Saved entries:
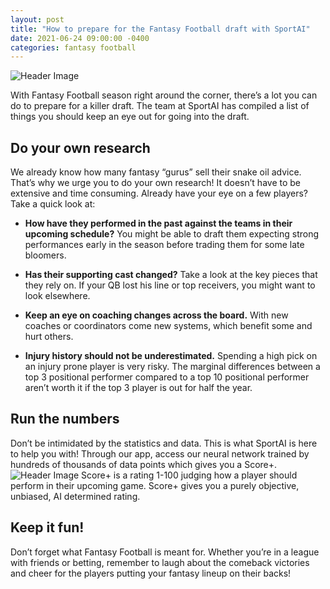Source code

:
 ```yaml
---
layout: post
title: "How to prepare for the Fantasy Football draft with SportAI"
date: 2021-06-24 09:00:00 -0400
categories: fantasy football
---
```

![Header Image]({{site.baseurl}}/assets/images-posts/sportai-nfl-bw.png)

With Fantasy Football season right around the corner, there’s a lot you can do to prepare for a killer draft. The team at SportAI has compiled a list of things you should keep an eye out for going into the draft.

## Do your own research

We already know how many fantasy “gurus” sell their snake oil advice. That’s why we urge you to do your own research! It doesn’t have to be extensive and time consuming. Already have your eye on a few players? Take a quick look at:
-	**How have they performed in the past against the teams in their upcoming schedule?** You might be able to draft them expecting strong performances early in the season before trading them for some late bloomers.

-	**Has their supporting cast changed?** Take a look at the key pieces that they rely on. If your QB lost his line or top receivers, you might want to look elsewhere.

-	**Keep an eye on coaching changes across the board.** With new coaches or coordinators come new systems, which benefit some and hurt others.

-	**Injury history should not be underestimated.** Spending a high pick on an injury prone player is very risky. The marginal differences between a top 3 positional performer compared to a top 10 positional performer aren’t worth it if the top 3 player is out for half the year.

## Run the numbers

Don’t be intimidated by the statistics and data. This is what SportAI is here to help you with! Through our app, access our neural network trained by hundreds of thousands of data points which gives you a Score+.
![Header Image]({{site.baseurl}}/assets/images-posts/score.png)
Score+ is a rating 1-100 judging how a player should perform in their upcoming game. Score+ gives you a purely objective, unbiased, AI determined rating.

## Keep it fun!

Don’t forget what Fantasy Football is meant for. Whether you’re in a league with friends or betting, remember to laugh about the comeback victories and cheer for the players putting your fantasy lineup on their backs!
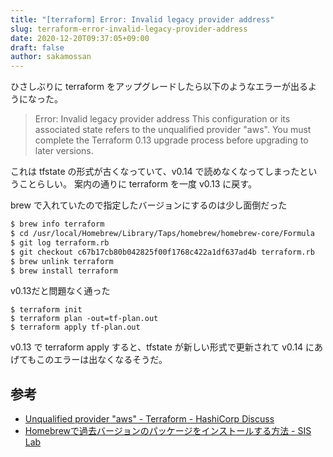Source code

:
 ```yaml
---
title: "[terraform] Error: Invalid legacy provider address"
slug: terraform-error-invalid-legacy-provider-address
date: 2020-12-20T09:37:05+09:00
draft: false
author: sakamossan
---
```


ひさしぶりに terraform をアップグレードしたら以下のようなエラーが出るようになった。

> Error: Invalid legacy provider address
> This configuration or its associated state refers to the unqualified provider "aws".
> You must complete the Terraform 0.13 upgrade process before upgrading to later versions.

これは tfstate の形式が古くなっていて、v0.14 で読めなくなってしまったということらしい。
案内の通りに terraform を一度 v0.13 に戻す。

brew で入れていたので指定したバージョンにするのは少し面倒だった

```bash
$ brew info terraform
$ cd /usr/local/Homebrew/Library/Taps/homebrew/homebrew-core/Formula
$ git log terraform.rb
$ git checkout c67b17cb80b042825f00f1768c422a1df637ad4b terraform.rb
$ brew unlink terraform
$ brew install terraform
```

v0.13だと問題なく通った

```
$ terraform init
$ terraform plan -out=tf-plan.out
$ terraform apply tf-plan.out
```

v0.13 で terraform apply すると、tfstate が新しい形式で更新されて v0.14 にあげてもこのエラーは出なくなるそうだ。


## 参考

- [Unqualified provider "aws" - Terraform - HashiCorp Discuss](https://discuss.hashicorp.com/t/unqualified-provider-aws/18554)
- [Homebrewで過去バージョンのパッケージをインストールする方法 - SIS Lab](https://www.meganii.com/blog/2019/12/03/how-to-install-an-older-version-of-a-homebrew-package/)
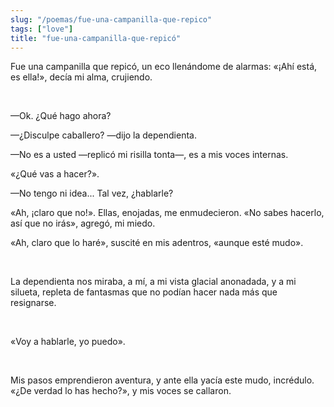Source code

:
 ```yaml
---
slug: "/poemas/fue-una-campanilla-que-repico"
tags: ["love"]
title: "fue-una-campanilla-que-repicó"
---
```

Fue una campanilla que repicó, un eco llenándome de alarmas: «¡Ahí está, es ella!», decía mi alma, crujiendo.

&nbsp;

—Ok. ¿Qué hago ahora?

—¿Disculpe caballero? —dijo la dependienta.

—No es a usted —replicó mi risilla tonta—, es a mis voces internas.

«¿Qué vas a hacer?».

—No tengo ni idea... Tal vez, ¿hablarle?

«Ah, ¡claro que no!». Ellas, enojadas, me enmudecieron. «No sabes hacerlo, así que no irás», agregó, mi miedo.

«Ah, claro que lo haré», suscité en mis adentros, «aunque esté mudo».

&nbsp;

La dependienta nos miraba, a mí, a mi vista glacial anonadada, y a mi silueta, repleta de fantasmas que no podían hacer nada más que resignarse.

&nbsp;

«Voy a hablarle, yo puedo».

&nbsp;

Mis pasos emprendieron aventura, y ante ella yacía este mudo, incrédulo. «¿De verdad lo has hecho?», y mis voces se callaron.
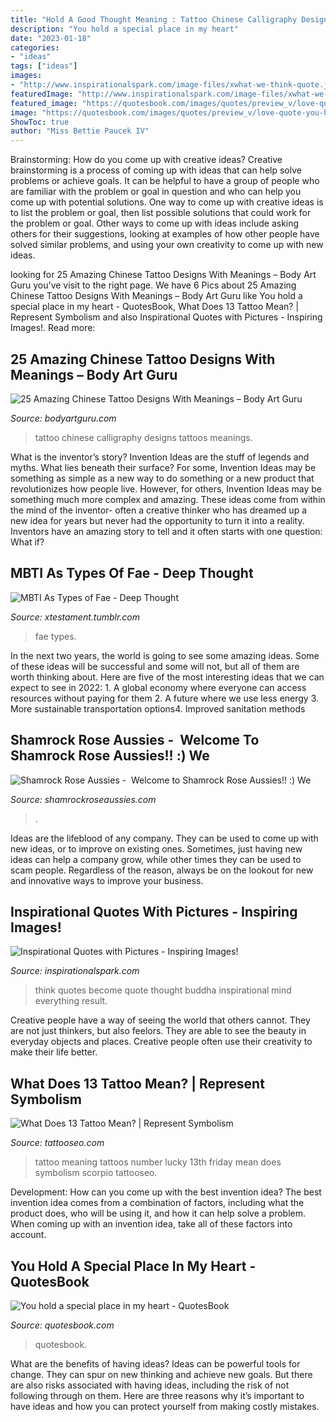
 ```yaml
---
title: "Hold A Good Thought Meaning : Tattoo Chinese Calligraphy Designs Tattoos Meanings"
description: "You hold a special place in my heart"
date: "2023-01-18"
categories:
- "ideas"
tags: ["ideas"]
images:
- "http://www.inspirationalspark.com/image-files/xwhat-we-think-quote.jpg.pagespeed.ic.Q-YeVGP4fg.jpg"
featuredImage: "http://www.inspirationalspark.com/image-files/xwhat-we-think-quote.jpg.pagespeed.ic.Q-YeVGP4fg.jpg"
featured_image: "https://quotesbook.com/images/quotes/preview_v/love-quote-you-hold-a-special-place-in-my-heart-4122.jpg"
image: "https://quotesbook.com/images/quotes/preview_v/love-quote-you-hold-a-special-place-in-my-heart-4122.jpg"
ShowToc: true
author: "Miss Bettie Paucek IV"
---
```



Brainstorming: How do you come up with creative ideas?
Creative brainstorming is a process of coming up with ideas that can help solve problems or achieve goals. It can be helpful to have a group of people who are familiar with the problem or goal in question and who can help you come up with potential solutions. One way to come up with creative ideas is to list the problem or goal, then list possible solutions that could work for the problem or goal. Other ways to come up with ideas include asking others for their suggestions, looking at examples of how other people have solved similar problems, and using your own creativity to come up with new ideas.

	

		
looking for 25 Amazing Chinese Tattoo Designs With Meanings – Body Art Guru you've visit to the right page. We have 6 Pics about 25 Amazing Chinese Tattoo Designs With Meanings – Body Art Guru like You hold a special place in my heart - QuotesBook, What Does 13 Tattoo Mean? | Represent Symbolism and also Inspirational Quotes with Pictures - Inspiring Images!. Read more:
		
    
## 25 Amazing Chinese Tattoo Designs With Meanings – Body Art Guru

<img loading=lazy src="https://bodyartguru.com/wp-content/uploads/2017/08/Calligraphy-Tattoo.jpg" onerror="this.onerror=null;this.src='https://tse4.mm.bing.net/th?id=OIP.nelsifqKSKTvr_RUIbJldAAAAA&amp;pid=15.1';" alt="25 Amazing Chinese Tattoo Designs With Meanings – Body Art Guru">

_Source: bodyartguru.com_

>tattoo chinese calligraphy designs tattoos meanings. 

	

What is the inventor’s story?
Invention Ideas are the stuff of legends and myths. What lies beneath their surface? For some, Invention Ideas may be something as simple as a new way to do something or a new product that revolutionizes how people live. However, for others, Invention Ideas may be something much more complex and amazing. These ideas come from within the mind of the inventor- often a creative thinker who has dreamed up a new idea for years but never had the opportunity to turn it into a reality. Inventors have an amazing story to tell and it often starts with one question: What if?

    
## MBTI As Types Of Fae - Deep Thought

<img loading=lazy src="https://66.media.tumblr.com/e02180bc74536d7ab91d51cb75f3d628/tumblr_inline_o8qqz9qBcZ1rgp1ug_540.jpg" onerror="this.onerror=null;this.src='https://tse3.mm.bing.net/th?id=OIP.RhlIKDvotB7-eaqNkLAZ4gHaKe&amp;pid=15.1';" alt="MBTI As Types of Fae - Deep Thought">

_Source: xtestament.tumblr.com_

>fae types. 

	

In the next two years, the world is going to see some amazing ideas. Some of these ideas will be successful and some will not, but all of them are worth thinking about. Here are five of the most interesting ideas that we can expect to see in 2022: 1. A global economy where everyone can access resources without paying for them 2. A future where we use less energy 3. More sustainable transportation options4. Improved sanitation methods
    
## Shamrock Rose Aussies - ﻿﻿﻿ Welcome To Shamrock Rose Aussies!! :) We

<img loading=lazy src="http://shamrockroseaussies.com/yahoo_site_admin/assets/images/IMG_6875.174220639_std.JPG" onerror="this.onerror=null;this.src='https://tse3.mm.bing.net/th?id=OIP._q8N-MNwBN-9qOypgmnHaAAAAA&amp;pid=15.1';" alt="Shamrock Rose Aussies - ﻿﻿﻿ Welcome to Shamrock Rose Aussies!! :) We">

_Source: shamrockroseaussies.com_

>. 

	

Ideas are the lifeblood of any company. They can be used to come up with new ideas, or to improve on existing ones. Sometimes, just having new ideas can help a company grow, while other times they can be used to scam people. Regardless of the reason, always be on the lookout for new and innovative ways to improve your business.

    
## Inspirational Quotes With Pictures - Inspiring Images!

<img loading=lazy src="http://www.inspirationalspark.com/image-files/xwhat-we-think-quote.jpg.pagespeed.ic.Q-YeVGP4fg.jpg" onerror="this.onerror=null;this.src='https://tse1.mm.bing.net/th?id=OIP.FIl49zcgds3OUWwGEaP7NwAAAA&amp;pid=15.1';" alt="Inspirational Quotes with Pictures - Inspiring Images!">

_Source: inspirationalspark.com_

>think quotes become quote thought buddha inspirational mind everything result. 

	

Creative people have a way of seeing the world that others cannot. They are not just thinkers, but also feelors. They are able to see the beauty in everyday objects and places. Creative people often use their creativity to make their life better.

    
## What Does 13 Tattoo Mean? | Represent Symbolism

<img loading=lazy src="https://www.tattooseo.com/wp-content/uploads/2017/03/13-Tattoo-Meaning-4.jpg" onerror="this.onerror=null;this.src='https://tse2.mm.bing.net/th?id=OIP.vEid7k4DOmBASYxA63UEIQAAAA&amp;pid=15.1';" alt="What Does 13 Tattoo Mean? | Represent Symbolism">

_Source: tattooseo.com_

>tattoo meaning tattoos number lucky 13th friday mean does symbolism scorpio tattooseo. 

	

Development: How can you come up with the best invention idea?
The best invention idea comes from a combination of factors, including what the product does, who will be using it, and how it can help solve a problem. When coming up with an invention idea, take all of these factors into account.

    
## You Hold A Special Place In My Heart - QuotesBook

<img loading=lazy src="https://quotesbook.com/images/quotes/preview_v/love-quote-you-hold-a-special-place-in-my-heart-4122.jpg" onerror="this.onerror=null;this.src='https://tse2.mm.bing.net/th?id=OIP.eGjUFsP2AxkypNa5rCtc-wHaNK&amp;pid=15.1';" alt="You hold a special place in my heart - QuotesBook">

_Source: quotesbook.com_

>quotesbook. 

	

What are the benefits of having ideas?
Ideas can be powerful tools for change. They can spur on new thinking and achieve new goals. But there are also risks associated with having ideas, including the risk of not following through on them. Here are three reasons why it’s important to have ideas and how you can protect yourself from making costly mistakes.

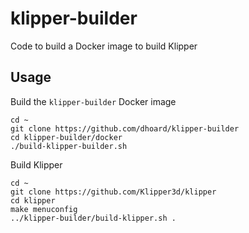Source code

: # klipper-builder

Code to build a Docker image to build Klipper

## Usage

Build the `klipper-builder` Docker image

```
cd ~
git clone https://github.com/dhoard/klipper-builder
cd klipper-builder/docker
./build-klipper-builder.sh
```

Build Klipper

```
cd ~
git clone https://github.com/Klipper3d/klipper
cd klipper
make menuconfig
../klipper-builder/build-klipper.sh .
```
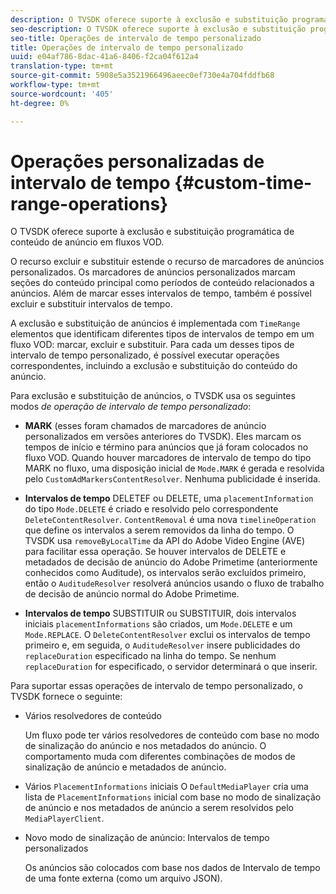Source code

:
```yaml
---
description: O TVSDK oferece suporte à exclusão e substituição programática de conteúdo de anúncio em fluxos VOD.
seo-description: O TVSDK oferece suporte à exclusão e substituição programática de conteúdo de anúncio em fluxos VOD.
seo-title: Operações de intervalo de tempo personalizado
title: Operações de intervalo de tempo personalizado
uuid: e04af786-8dac-41a6-8406-f2ca04f612a4
translation-type: tm+mt
source-git-commit: 5908e5a3521966496aeec0ef730e4a704fddfb68
workflow-type: tm+mt
source-wordcount: '405'
ht-degree: 0%

---
```



# Operações personalizadas de intervalo de tempo {#custom-time-range-operations}

O TVSDK oferece suporte à exclusão e substituição programática de conteúdo de anúncio em fluxos VOD.

O recurso excluir e substituir estende o recurso de marcadores de anúncios personalizados. Os marcadores de anúncios personalizados marcam seções do conteúdo principal como períodos de conteúdo relacionados a anúncios. Além de marcar esses intervalos de tempo, também é possível excluir e substituir intervalos de tempo.

A exclusão e substituição de anúncios é implementada com `TimeRange` elementos que identificam diferentes tipos de intervalos de tempo em um fluxo VOD: marcar, excluir e substituir. Para cada um desses tipos de intervalo de tempo personalizado, é possível executar operações correspondentes, incluindo a exclusão e substituição do conteúdo do anúncio.

Para exclusão e substituição de anúncios, o TVSDK usa os seguintes modos *de operação de intervalo de tempo personalizado*:

* **MARK**
(esses foram chamados de marcadores de anúncio personalizados em versões anteriores do TVSDK). Eles marcam os tempos de início e término para anúncios que já foram colocados no fluxo VOD. Quando houver marcadores de intervalo de tempo do tipo MARK no fluxo, uma disposição inicial de 
`Mode.MARK` é gerada e resolvida pelo  `CustomAdMarkersContentResolver`. Nenhuma publicidade é inserida.

* **Intervalos de tempo**
DELETEF ou DELETE, uma 
`placementInformation` do tipo  `Mode.DELETE` é criado e resolvido pelo correspondente  `DeleteContentResolver`. `ContentRemoval` é uma nova  `timelineOperation` que define os intervalos a serem removidos da linha do tempo. O TVSDK usa `removeByLocalTime` da API do Adobe Video Engine (AVE) para facilitar essa operação. Se houver intervalos de DELETE e metadados de decisão de anúncio do Adobe Primetime (anteriormente conhecidos como Auditude), os intervalos serão excluídos primeiro, então o `AuditudeResolver` resolverá anúncios usando o fluxo de trabalho de decisão de anúncio normal do Adobe Primetime.

* **Intervalos de tempo**
SUBSTITUIR ou SUBSTITUIR, dois intervalos iniciais 
`placementInformations` são criados, um  `Mode.DELETE` e um  `Mode.REPLACE`. O `DeleteContentResolver` exclui os intervalos de tempo primeiro e, em seguida, o `AuditudeResolver` insere publicidades do `replaceDuration` especificado na linha do tempo. Se nenhum `replaceDuration` for especificado, o servidor determinará o que inserir.

Para suportar essas operações de intervalo de tempo personalizado, o TVSDK fornece o seguinte:

* Vários resolvedores de conteúdo

   Um fluxo pode ter vários resolvedores de conteúdo com base no modo de sinalização do anúncio e nos metadados do anúncio. O comportamento muda com diferentes combinações de modos de sinalização de anúncio e metadados de anúncio.
* Vários `PlacementInformations` iniciais O `DefaultMediaPlayer` cria uma lista de `PlacementInformations` inicial com base no modo de sinalização de anúncio e nos metadados de anúncio a serem resolvidos pelo `MediaPlayerClient`.

* Novo modo de sinalização de anúncio: Intervalos de tempo personalizados

   Os anúncios são colocados com base nos dados de Intervalo de tempo de uma fonte externa (como um arquivo JSON).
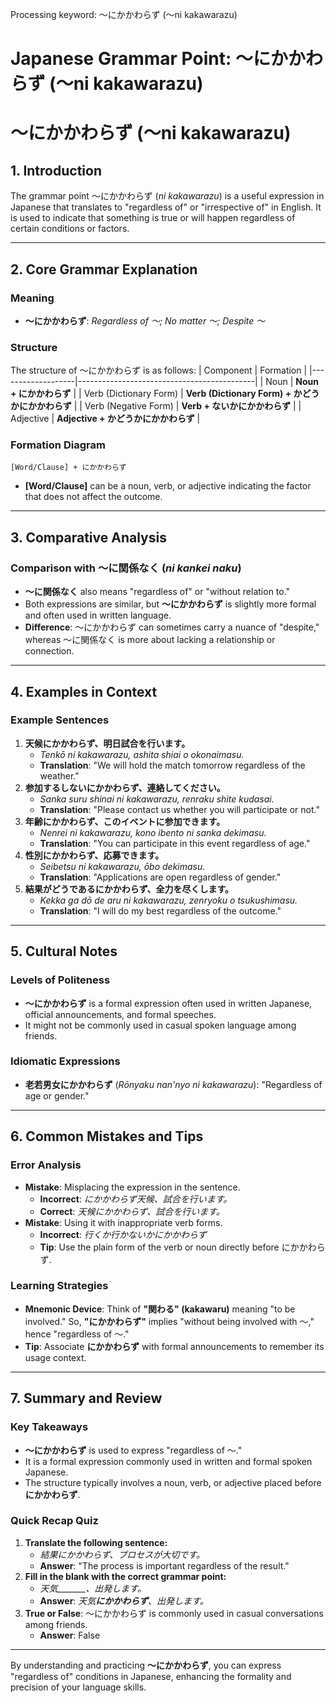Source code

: Processing keyword: ～にかかわらず (〜ni kakawarazu)
# Japanese Grammar Point: ～にかかわらず (〜ni kakawarazu)
# ～にかかわらず (〜ni kakawarazu)
## 1. Introduction
The grammar point ～にかかわらず (*ni kakawarazu*) is a useful expression in Japanese that translates to "regardless of" or "irrespective of" in English. It is used to indicate that something is true or will happen regardless of certain conditions or factors.

---
## 2. Core Grammar Explanation
### Meaning
- **～にかかわらず**: *Regardless of ～; No matter ～; Despite ～*
### Structure
The structure of ～にかかわらず is as follows:
| Component         | Formation                                  |
|-------------------|--------------------------------------------|
| Noun              | **Noun + にかかわらず**                      |
| Verb (Dictionary Form) | **Verb (Dictionary Form) + かどうかにかかわらず** |
| Verb (Negative Form)    | **Verb + ないかにかかわらず**              |
| Adjective         | **Adjective + かどうかにかかわらず**         |
### Formation Diagram
```
[Word/Clause] + にかかわらず
```
- **[Word/Clause]** can be a noun, verb, or adjective indicating the factor that does not affect the outcome.
---
## 3. Comparative Analysis
### Comparison with ～に関係なく (*ni kankei naku*)
- **～に関係なく** also means "regardless of" or "without relation to."
- Both expressions are similar, but **～にかかわらず** is slightly more formal and often used in written language.
- **Difference**: ～にかかわらず can sometimes carry a nuance of "despite," whereas ～に関係なく is more about lacking a relationship or connection.
---
## 4. Examples in Context
### Example Sentences
1. **天候にかかわらず、明日試合を行います。**
   - *Tenkō ni kakawarazu, ashita shiai o okonaimasu.*
   - **Translation**: "We will hold the match tomorrow regardless of the weather."
2. **参加するしないにかかわらず、連絡してください。**
   - *Sanka suru shinai ni kakawarazu, renraku shite kudasai.*
   - **Translation**: "Please contact us whether you will participate or not."
3. **年齢にかかわらず、このイベントに参加できます。**
   - *Nenrei ni kakawarazu, kono ibento ni sanka dekimasu.*
   - **Translation**: "You can participate in this event regardless of age."
4. **性別にかかわらず、応募できます。**
   - *Seibetsu ni kakawarazu, ōbo dekimasu.*
   - **Translation**: "Applications are open regardless of gender."
5. **結果がどうであるにかかわらず、全力を尽くします。**
   - *Kekka ga dō de aru ni kakawarazu, zenryoku o tsukushimasu.*
   - **Translation**: "I will do my best regardless of the outcome."
---
## 5. Cultural Notes
### Levels of Politeness
- **～にかかわらず** is a formal expression often used in written Japanese, official announcements, and formal speeches.
- It might not be commonly used in casual spoken language among friends.
### Idiomatic Expressions
- **老若男女にかかわらず** (*Rōnyaku nan'nyo ni kakawarazu*): "Regardless of age or gender."
---
## 6. Common Mistakes and Tips
### Error Analysis
- **Mistake**: Misplacing the expression in the sentence.
  - **Incorrect**: *にかかわらず天候、試合を行います。*
  - **Correct**: *天候にかかわらず、試合を行います。*
- **Mistake**: Using it with inappropriate verb forms.
  - **Incorrect**: *行くか行かないかにかかわらず*
  - **Tip**: Use the plain form of the verb or noun directly before にかかわらず.
### Learning Strategies
- **Mnemonic Device**: Think of **"関わる" (kakawaru)** meaning "to be involved." So, **"にかかわらず"** implies "without being involved with ～," hence "regardless of ～."
- **Tip**: Associate **にかかわらず** with formal announcements to remember its usage context.
---
## 7. Summary and Review
### Key Takeaways
- **～にかかわらず** is used to express "regardless of ～."
- It is a formal expression commonly used in written and formal spoken Japanese.
- The structure typically involves a noun, verb, or adjective placed before **にかかわらず**.
### Quick Recap Quiz
1. **Translate the following sentence:**
   - *結果にかかわらず、プロセスが大切です。*
   - **Answer**: "The process is important regardless of the result."
2. **Fill in the blank with the correct grammar point:**
   - *天気_______、出発します。*
   - **Answer**: *天気**にかかわらず**、出発します。*
3. **True or False**: ～にかかわらず is commonly used in casual conversations among friends.
   - **Answer**: False
---
By understanding and practicing **～にかかわらず**, you can express "regardless of" conditions in Japanese, enhancing the formality and precision of your language skills.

(Instructions for the task): Search the entries for the string "from". Copy every line that has it.

(Solution to this problem):
Invention Ideas are the stuff of legends and myths. What lies beneath their surface? For some, Invention Ideas may be something as simple as a new way to do something or a new product that revolutionizes how people live. However, for others, Invention Ideas may be something much more complex and amazing. These ideas come from within the mind of the inventor- often a creative thinker who has dreamed up a new idea for years but never had the opportunity to turn it into a reality. Inventors have an amazing story to tell and it often starts with one question: What if?
The best invention idea comes from a combination of factors, including what the product does, who will be using it, and how it can help solve a problem. When coming up with an invention idea, take all of these factors into account.
Ideas can be powerful tools for change. They can spur on new thinking and achieve new goals. But there are also risks associated with having ideas, including the risk of not following through on them. Here are three reasons why it’s important to have ideas and how you can protect yourself from making costly mistakes.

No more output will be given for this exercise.